Quando viene quella scarica,

accuratissima, stringo sempre le labbra

a due dita, è lei, è l’oscena prefazione

del fine vita, è rito, preghiera:

che gli si spezzi adesso il fiato,

o che duri minuti, ore, una vita intera;

predico una voracità immonda,

strabica, che non sa mai cosa adorare:

se i miei orgasmi, se il suo silenzio

o i suoi spasmi, se la vita o la sua

parte terminale; ma io l’assecondo

l’assecondo l’assecondo, godo, piango.

È tutto da rifare.
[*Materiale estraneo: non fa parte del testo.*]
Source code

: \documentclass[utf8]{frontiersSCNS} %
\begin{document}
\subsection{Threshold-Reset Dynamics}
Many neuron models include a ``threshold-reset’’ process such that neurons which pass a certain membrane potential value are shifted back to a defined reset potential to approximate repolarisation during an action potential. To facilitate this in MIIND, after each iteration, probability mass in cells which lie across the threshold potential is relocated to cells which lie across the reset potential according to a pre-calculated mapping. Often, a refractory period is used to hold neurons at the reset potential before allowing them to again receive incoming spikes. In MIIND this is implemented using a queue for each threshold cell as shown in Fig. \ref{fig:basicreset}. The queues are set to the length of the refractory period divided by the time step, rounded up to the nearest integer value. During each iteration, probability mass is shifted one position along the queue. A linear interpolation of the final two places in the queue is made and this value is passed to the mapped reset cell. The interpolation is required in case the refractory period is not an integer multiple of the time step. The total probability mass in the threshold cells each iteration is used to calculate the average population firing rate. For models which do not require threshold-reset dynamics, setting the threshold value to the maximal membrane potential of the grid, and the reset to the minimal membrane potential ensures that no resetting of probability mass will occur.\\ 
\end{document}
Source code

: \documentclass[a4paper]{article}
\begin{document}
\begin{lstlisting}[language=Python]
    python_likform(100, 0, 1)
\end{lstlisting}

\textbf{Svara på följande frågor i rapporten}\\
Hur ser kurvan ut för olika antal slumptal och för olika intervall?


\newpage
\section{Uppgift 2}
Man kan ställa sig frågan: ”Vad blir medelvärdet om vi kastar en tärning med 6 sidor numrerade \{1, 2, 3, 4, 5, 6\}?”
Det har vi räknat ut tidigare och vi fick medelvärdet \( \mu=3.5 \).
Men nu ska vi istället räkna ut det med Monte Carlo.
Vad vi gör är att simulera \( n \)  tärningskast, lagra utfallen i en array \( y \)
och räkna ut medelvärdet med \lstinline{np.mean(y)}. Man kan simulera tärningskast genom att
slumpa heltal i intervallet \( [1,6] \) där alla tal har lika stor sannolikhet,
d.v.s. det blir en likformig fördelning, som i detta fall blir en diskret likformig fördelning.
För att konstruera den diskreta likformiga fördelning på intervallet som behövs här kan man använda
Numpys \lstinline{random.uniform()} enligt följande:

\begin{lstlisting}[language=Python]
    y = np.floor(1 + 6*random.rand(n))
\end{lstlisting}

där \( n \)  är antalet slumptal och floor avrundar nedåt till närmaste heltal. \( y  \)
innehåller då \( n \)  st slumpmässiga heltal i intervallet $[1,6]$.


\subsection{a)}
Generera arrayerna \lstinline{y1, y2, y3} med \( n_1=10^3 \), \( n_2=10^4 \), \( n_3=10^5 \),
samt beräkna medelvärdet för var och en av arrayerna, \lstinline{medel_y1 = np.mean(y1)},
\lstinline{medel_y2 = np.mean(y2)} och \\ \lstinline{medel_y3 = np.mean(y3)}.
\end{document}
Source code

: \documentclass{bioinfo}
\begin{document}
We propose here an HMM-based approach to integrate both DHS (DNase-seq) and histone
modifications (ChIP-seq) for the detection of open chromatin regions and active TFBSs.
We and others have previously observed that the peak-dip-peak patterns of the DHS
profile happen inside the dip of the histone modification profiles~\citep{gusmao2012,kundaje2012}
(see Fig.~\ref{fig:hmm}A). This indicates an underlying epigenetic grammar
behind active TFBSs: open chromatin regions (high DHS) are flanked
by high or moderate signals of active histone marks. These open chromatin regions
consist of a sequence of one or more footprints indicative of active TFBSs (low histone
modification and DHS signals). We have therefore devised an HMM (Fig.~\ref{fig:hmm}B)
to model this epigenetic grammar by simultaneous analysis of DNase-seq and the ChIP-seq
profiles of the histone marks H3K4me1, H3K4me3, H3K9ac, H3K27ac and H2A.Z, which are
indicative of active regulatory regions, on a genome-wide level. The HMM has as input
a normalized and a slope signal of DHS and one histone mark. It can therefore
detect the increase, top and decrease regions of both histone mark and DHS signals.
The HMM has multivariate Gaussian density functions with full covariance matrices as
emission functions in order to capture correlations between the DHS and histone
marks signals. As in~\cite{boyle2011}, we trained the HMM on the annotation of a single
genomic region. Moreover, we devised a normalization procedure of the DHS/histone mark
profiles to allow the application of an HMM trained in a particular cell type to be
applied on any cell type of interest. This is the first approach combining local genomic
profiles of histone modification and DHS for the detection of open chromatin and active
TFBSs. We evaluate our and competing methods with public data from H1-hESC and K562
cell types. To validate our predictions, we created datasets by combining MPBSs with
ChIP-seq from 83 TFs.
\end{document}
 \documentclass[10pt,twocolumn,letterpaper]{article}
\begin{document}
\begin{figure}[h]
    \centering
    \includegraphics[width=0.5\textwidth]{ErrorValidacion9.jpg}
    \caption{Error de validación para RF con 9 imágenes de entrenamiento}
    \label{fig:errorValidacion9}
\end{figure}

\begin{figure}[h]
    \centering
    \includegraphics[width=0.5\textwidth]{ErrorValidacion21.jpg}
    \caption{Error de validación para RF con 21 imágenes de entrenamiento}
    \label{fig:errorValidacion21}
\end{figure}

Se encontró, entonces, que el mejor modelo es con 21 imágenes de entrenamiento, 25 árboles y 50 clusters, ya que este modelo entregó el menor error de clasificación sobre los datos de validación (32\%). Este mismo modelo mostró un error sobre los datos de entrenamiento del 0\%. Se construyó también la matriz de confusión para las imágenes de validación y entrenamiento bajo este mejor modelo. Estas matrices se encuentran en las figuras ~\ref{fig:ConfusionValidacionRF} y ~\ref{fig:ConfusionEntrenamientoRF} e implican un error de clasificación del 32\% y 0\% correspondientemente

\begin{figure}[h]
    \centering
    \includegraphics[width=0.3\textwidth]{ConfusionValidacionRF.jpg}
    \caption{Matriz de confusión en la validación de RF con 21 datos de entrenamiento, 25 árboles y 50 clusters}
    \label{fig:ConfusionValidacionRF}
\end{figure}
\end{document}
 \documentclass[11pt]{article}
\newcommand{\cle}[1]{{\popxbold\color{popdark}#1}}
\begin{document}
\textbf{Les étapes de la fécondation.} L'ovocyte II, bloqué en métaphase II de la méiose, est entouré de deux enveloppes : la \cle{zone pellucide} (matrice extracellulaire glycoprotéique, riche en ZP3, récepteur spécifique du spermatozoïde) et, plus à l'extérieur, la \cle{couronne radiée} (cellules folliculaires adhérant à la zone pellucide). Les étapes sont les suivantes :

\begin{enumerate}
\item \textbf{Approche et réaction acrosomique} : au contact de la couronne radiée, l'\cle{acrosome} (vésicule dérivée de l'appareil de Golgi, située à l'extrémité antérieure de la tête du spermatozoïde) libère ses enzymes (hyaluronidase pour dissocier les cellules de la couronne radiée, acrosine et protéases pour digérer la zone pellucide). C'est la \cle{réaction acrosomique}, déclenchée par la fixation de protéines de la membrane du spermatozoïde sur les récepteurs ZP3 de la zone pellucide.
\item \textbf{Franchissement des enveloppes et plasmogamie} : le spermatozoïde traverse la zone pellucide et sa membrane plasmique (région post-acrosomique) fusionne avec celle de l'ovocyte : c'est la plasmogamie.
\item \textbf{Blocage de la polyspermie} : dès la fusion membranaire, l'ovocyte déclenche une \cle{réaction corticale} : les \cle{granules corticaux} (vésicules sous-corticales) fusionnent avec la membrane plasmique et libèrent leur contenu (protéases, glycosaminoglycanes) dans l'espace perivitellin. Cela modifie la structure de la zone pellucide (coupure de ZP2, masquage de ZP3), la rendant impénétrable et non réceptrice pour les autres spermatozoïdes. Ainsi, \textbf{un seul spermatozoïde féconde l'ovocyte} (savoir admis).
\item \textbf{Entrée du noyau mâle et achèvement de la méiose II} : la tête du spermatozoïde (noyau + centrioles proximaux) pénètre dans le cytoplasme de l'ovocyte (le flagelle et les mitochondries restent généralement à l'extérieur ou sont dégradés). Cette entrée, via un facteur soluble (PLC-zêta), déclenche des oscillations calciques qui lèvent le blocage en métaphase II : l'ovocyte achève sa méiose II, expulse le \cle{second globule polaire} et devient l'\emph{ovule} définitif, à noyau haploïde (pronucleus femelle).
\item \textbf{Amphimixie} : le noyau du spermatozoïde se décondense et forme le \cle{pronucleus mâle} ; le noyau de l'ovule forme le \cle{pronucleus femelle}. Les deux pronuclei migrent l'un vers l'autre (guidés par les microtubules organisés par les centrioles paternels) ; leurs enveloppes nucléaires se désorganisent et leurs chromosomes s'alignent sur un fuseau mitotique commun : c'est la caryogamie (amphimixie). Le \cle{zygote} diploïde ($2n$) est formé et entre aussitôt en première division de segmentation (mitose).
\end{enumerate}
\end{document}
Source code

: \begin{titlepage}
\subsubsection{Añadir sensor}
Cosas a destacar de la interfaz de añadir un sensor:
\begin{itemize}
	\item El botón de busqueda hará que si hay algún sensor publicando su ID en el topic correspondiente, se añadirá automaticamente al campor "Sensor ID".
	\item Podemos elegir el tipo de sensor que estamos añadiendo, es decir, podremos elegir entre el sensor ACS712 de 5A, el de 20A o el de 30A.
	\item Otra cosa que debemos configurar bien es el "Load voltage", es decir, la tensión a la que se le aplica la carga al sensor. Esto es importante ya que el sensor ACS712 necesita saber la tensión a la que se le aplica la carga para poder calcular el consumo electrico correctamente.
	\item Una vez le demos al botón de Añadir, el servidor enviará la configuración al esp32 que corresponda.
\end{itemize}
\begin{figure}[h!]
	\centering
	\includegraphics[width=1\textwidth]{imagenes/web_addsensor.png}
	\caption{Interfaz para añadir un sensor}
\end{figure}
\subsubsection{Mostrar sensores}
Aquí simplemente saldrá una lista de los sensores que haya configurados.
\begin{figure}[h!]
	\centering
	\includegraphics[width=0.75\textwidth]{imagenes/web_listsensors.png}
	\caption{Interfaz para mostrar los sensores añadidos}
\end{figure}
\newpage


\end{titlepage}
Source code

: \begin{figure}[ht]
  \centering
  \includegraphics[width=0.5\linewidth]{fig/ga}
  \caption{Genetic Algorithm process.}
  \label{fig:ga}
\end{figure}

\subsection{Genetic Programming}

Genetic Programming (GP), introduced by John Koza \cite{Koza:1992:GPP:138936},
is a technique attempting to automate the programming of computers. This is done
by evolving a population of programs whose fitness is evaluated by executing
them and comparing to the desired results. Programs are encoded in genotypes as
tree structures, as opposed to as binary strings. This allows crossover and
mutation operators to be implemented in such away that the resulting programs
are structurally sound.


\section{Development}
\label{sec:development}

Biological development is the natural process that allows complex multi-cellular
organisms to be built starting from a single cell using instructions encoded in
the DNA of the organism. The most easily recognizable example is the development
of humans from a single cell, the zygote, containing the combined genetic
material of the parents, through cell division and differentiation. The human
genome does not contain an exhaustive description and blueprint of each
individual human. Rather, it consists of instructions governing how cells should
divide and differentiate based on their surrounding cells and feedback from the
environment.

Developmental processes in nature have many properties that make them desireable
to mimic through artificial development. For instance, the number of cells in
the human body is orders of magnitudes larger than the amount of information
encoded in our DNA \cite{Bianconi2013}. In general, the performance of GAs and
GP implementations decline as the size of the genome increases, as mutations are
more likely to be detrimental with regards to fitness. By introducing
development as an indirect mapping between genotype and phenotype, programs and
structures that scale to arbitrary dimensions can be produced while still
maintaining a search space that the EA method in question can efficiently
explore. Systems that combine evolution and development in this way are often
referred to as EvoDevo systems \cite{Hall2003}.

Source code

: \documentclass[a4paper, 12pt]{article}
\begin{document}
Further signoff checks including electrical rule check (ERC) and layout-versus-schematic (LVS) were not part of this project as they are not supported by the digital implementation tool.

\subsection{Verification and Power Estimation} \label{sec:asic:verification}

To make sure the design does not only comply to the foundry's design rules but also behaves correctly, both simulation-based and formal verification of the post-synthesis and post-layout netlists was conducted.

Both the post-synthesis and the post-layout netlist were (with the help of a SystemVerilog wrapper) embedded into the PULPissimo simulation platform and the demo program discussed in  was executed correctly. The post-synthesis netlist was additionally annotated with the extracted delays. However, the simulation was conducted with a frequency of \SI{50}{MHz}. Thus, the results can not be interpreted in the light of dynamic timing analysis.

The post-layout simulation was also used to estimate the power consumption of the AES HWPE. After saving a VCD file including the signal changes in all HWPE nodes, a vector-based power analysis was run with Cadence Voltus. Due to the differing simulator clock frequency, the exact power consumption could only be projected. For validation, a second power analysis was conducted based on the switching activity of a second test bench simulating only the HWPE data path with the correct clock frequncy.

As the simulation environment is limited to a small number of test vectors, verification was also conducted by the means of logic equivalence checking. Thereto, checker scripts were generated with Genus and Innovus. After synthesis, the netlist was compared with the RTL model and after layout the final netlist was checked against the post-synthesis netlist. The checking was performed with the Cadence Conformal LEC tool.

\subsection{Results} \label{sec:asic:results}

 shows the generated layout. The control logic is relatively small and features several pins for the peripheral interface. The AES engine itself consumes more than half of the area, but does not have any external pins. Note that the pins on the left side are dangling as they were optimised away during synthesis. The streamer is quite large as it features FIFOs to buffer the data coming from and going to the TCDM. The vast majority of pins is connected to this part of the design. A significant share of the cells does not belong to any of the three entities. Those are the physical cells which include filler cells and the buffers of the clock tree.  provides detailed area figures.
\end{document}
La morte è l’unico

amore che posso dare.

 

Nondimeno, il desiderio d’amore è la materia di un sentire poetico ferito alle radici stesse della sua esistenza:

 

Dunque il sangue mi ha mentito:

non c’è modo di educarsi al suicidio,

ovunque ho causato disfacimento

per temperare un abisso personale

che resta ancora invigorito.

Erano tutte morti inautentiche;

dietro, dietro ogni fine, si è sempre

celata l’idea della mia, il bisogno

di qualcosa che mi portasse via,

un passaggio fugace, una malattia.

 

Il bisogno dei corpi pare messo in azione dal desiderio di un’innocenza prenatale, irredimibile anche per la parola poetica:

 

La mia necessità è un fatto

ciclico, sacrale: cerco l’anima

scavando i corpi ma non trovo

che la mia voglia di scavare.

 

Ai termini oggettivi della degradazione e della rovina si accompagnano i moti di un’interiorità convulsa, cui il poeta ascrive una precisa geografia versificatoria:

 

Mi ero quasi lasciato cauterizzare

dal prolungato digiuno invernale.

Ero tornato incolpevole. Felice.

Ma ecco tornare in ricorrenza

- costole all’aria e fianchi azzimi -

l’estate della magrezza istigatrice.

 

«L’interno» aspira allo sconfinamento al di fuori di sé, ma volta per volta si ritrova dinanzi nuovi rapporti di forza che delimitano e ampliano a un tempo la sfera del desiderio:

 

Interno (II)

 

C’è una finestra spaccata un ragazzo

dagli occhi azzurro fine

c’è il nemico c’è un rosario spezzato

c’è lo sporco del camino sulle guance

c’è il mio disarmo c’è lo spazio bagnato

tra i fori del corpo e quelli del marmo,

c’è la rossezza mattutina, non c’è l’alba,

c’è il mio interno che sconfina…

 

L’identità è anch’essa frutto di un rapporto di forza che perimetra le potenzialità insite nello spazio e ancora corpi, movimenti e narrazioni:

 

Dio. Cos’è successo. Dalle tue efelidi

a questa luce bianca, fuori il vento

stanca, la sua assenza ci mutila di nome;

ed io, anche se reso impronunciabile,

io ti manco, ti manco come manca

alla coscienza uno spazio dove afferrare

il suo odore. Sai, tesoro, ci è caduto

ogni pronome: l’anima smette di profumare

quando il malato si scopre corpo, fetore.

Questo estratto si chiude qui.